SPRINGFIELD – Ok, I’ll admit it. I have Santa Claus issues.
It’s not that I suffered some Santa trauma as a child. I believed until I was 4 and then one day I cross-examined my mother and demanded to know if Santa was real.
She tried to deflect my questions. But I would have none of it. Somehow, the existence of Santa, the Easter Bunny and the Tooth Fairy was flushed from my life forever.
Or so I thought.
Flash forward a few decades and my wife, Joan, and I are new parents. I made the pronouncement to my wife that we would not lie to our child about the existence of some magical elf in a red suit.
Joan gave me a look that seemed to convey in one glance: “You’re a moron.”
So, what did my new bride do? She enlisted the support of my mother.
And suddenly, I’m hearing it in stereo: “A child needs to experience wonderment at Christmas and you are denying it.”
The look of disgust from the woman who birthed me and the one who gave birth to my child was enough to make eggnog curdle.
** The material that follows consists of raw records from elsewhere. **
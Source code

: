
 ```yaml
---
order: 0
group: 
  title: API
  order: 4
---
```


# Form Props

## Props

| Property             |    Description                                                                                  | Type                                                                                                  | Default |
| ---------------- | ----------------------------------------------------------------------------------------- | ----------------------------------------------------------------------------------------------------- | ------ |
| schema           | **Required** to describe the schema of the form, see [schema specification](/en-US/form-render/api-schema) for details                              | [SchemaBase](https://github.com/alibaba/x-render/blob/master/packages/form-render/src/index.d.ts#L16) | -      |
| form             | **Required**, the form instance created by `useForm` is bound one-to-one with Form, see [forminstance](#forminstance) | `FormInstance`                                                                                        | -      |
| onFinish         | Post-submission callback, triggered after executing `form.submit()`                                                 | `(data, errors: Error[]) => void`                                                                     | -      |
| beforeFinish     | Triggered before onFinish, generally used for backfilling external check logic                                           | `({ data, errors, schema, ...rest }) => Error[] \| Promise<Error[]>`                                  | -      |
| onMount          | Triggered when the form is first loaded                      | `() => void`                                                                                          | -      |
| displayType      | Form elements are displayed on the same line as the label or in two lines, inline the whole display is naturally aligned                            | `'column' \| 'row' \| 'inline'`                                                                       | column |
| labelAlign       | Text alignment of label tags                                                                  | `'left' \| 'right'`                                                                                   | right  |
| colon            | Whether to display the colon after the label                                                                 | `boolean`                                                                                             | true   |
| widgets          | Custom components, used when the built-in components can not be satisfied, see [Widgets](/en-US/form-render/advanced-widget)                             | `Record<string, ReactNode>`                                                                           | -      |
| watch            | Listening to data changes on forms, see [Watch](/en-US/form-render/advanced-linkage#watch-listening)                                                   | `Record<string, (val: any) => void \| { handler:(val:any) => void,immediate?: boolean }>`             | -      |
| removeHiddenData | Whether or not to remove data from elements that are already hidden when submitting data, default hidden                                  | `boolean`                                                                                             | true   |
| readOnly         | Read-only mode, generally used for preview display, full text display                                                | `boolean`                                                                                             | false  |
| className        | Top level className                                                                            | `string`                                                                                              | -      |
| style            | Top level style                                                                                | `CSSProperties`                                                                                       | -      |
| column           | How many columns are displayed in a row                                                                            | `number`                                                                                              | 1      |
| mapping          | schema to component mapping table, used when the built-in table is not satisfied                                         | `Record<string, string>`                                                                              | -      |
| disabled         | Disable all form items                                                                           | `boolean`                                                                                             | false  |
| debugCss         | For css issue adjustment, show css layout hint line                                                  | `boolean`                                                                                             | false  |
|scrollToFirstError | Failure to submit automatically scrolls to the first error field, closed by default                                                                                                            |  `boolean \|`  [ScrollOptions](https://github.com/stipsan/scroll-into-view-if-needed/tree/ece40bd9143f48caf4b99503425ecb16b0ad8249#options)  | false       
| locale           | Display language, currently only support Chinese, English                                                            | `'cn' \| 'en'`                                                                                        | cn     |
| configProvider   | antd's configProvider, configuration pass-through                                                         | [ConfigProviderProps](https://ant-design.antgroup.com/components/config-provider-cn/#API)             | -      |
And our baby Gracie and her two future sisters were taught that Santa was real.
And, yes, they experienced wonderment at Christmas. And my wife and mother were pleased. And, no, none of our daughters ever cross examined either of us about the existence of Santa. (That doesn’t bode well for us having any future reporters in the family.)
But speaking of reporters and Santa, my issues with St. Nick have only grown during my 33 years in the news business.
Back when I was a young reporter at the Quad-City Times, I decided it would make for a fun feature story to write about what it’s like to be Santa.
So, I dressed up in the red suit and cap, attached a beard with an elastic strap, and watched hundreds of kids line up to sit on my lap at the Davenport, Iowa, public library.
I was told the key to being a good Santa is being noncommittal, which, by the way, is also the secret to being a good politician.
Whenever a youngster wiggling on my knee reeled off their wish list, I would say something like, “Be good and I’ll see what I can do.”
And then, a little girl crawled on to my lap.
I asked, “What do you want for Christmas?”
She looked me in the eye and replied, “I want a new dad. My old dad left, and my mom is really lonely.”
I looked into her hopeful eyes and sputtered. I finally said, “There are just some things beyond Santa’s power.”
The next day the top editor of the paper wandered over to my desk and suggested I stick with the “hard news” stories and leave the human-interest features to others.
Several years after that was by far my most traumatizing Santa experience. I was writing about homeless children for the Las Vegas Sun.
I quoted an 8-year-old boy saying, “I don’t know if Santa will know where to go this year. We keep moving every week. I guess I’ve been good. I go to sleep on time every night.”
Although I turned the story in several days in advance, the editor didn’t get around to reading it until 45 minutes before deadline.
He wandered over to my desk, “Is this kid kind of slow? Eight seems awfully old to believe in Santa. Go find out if he thinks Santa is a real person or an idea.”
Huh? Within 45 minutes?
I’ve been asked lots of questions, mostly good, by editors throughout the years. But this is without a doubt the dumbest.
I found myself racing across Las Vegas on deadline to a school that served the homeless. I talked the principal into calling the boy into the office.
When the perplexed youngster entered the office, I dropped down on my haunches and asked, “Richard, do you think Santa is a real person or just an idea?”
He gave me his answer and I found myself barking into a telephone receiver minutes before the presses began to roll, “He says, ‘Santa is real!’”
Yes, Santa is real, not just in the hearts of all good people, but even in the mind of the most cynical journalist.